The 1,632-bed state veterans health system, dating to the Civil War era, costs $165 million a year to operate. It is separate from the federal Veterans Affairs. The state facilities include nursing-home beds, personal care facilities and locked dementia units, where many of the serious violations occurred.

In Philadelphia, details about Chapman's death emerged in a lawsuit his daughters filed against the state. Evidence produced for the lawsuit includes surveillance tapes of the former policeman leaving the home.

"It was New Year's Eve, and everyone was getting ready for a party. He walked right by them," said Barbara Chapman, who viewed the tape. "He couldn't find his way back, and got lost. They told me it was painless, but I later found out it can be a very horrible death."

Citing the litigation, state officials declined to discuss the Chapman case, including employee suspensions and other disciplinary actions.

Records from the Delaware Valley Veterans Home show that there were multiple failures by staffers, first by not monitoring Chapman's movements and, after he was belatedly discovered missing, by failing to immediately follow established emergency procedures.

Staffers didn't notify the home's commander until after 9 p.m., more than three hours after Chapman disappeared. They didn't call police until 9:15 p.m.

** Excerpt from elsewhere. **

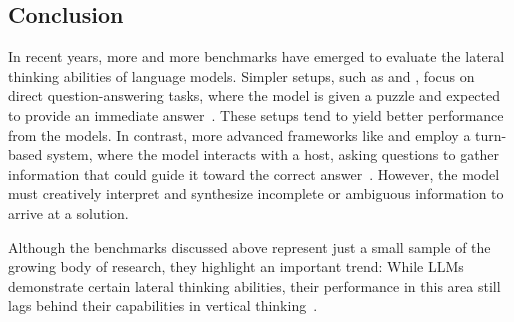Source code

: \subsection{Conclusion}

In recent years, more and more benchmarks have emerged to evaluate the lateral thinking abilities of language models. Simpler setups, such as  and , focus on direct question-answering tasks, where the model is given a puzzle and expected to provide an immediate answer~\cite{linRiddleSenseReasoningRiddle2021, jiangBRAINTEASERLateralThinking2023}. These setups tend to yield better performance from the models. In contrast, more advanced frameworks like  and  employ a turn-based system, where the model interacts with a host, asking questions to gather information that could guide it toward the correct answer~\cite{huangLatEvalInteractiveLLMs2024, chenWeakevalStrongEvaluatingEliciting2024}. However, the model must creatively interpret and synthesize incomplete or ambiguous information to arrive at a solution.

Although the benchmarks discussed above represent just a small sample of the growing body of research, they highlight an important trend: While \acp{LLM} demonstrate certain lateral thinking abilities, their performance in this area still lags behind their capabilities in vertical thinking~\cite{linRiddleSenseReasoningRiddle2021, jiangBRAINTEASERLateralThinking2023, huangLatEvalInteractiveLLMs2024,chenWeakevalStrongEvaluatingEliciting2024}.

Surveillance tapes show that Chapman left his restricted area by riding the elevator with an employee who was not authorized to be in the building at that time.

State health inspectors later cited the home for multiple violations of state and federal laws and regulations, and several staffers were either reprimanded or suspended.

According to the inspection report, staffers failed "to take timely action resulting in actual harm and death to the resident."

One staffer, one of the last to be seen with Chapman, abruptly quit his job when told he would be questioned. Called "a person of interest" by investigators, the aide later was discovered to have a criminal record for stalking.

The Philadelphia Medical Examiner's Office concluded that Chapman died of hypothermia and that the incident was accidental.

Another fatal incident at the Philadelphia home happened when two residents got into a shoving match in a lunch line and one of them died. The surviving patient was acquitted of involuntary manslaughter charges in June.

Meanwhile, the Tribune-Review investigation found that inspectors faulted a state veterans' facility in Chester County in June for a lack of bed-sore prevention measures, failure to maintain patient assessments and failure to monitor the weight loss of a patient who lost 11 pounds in a week.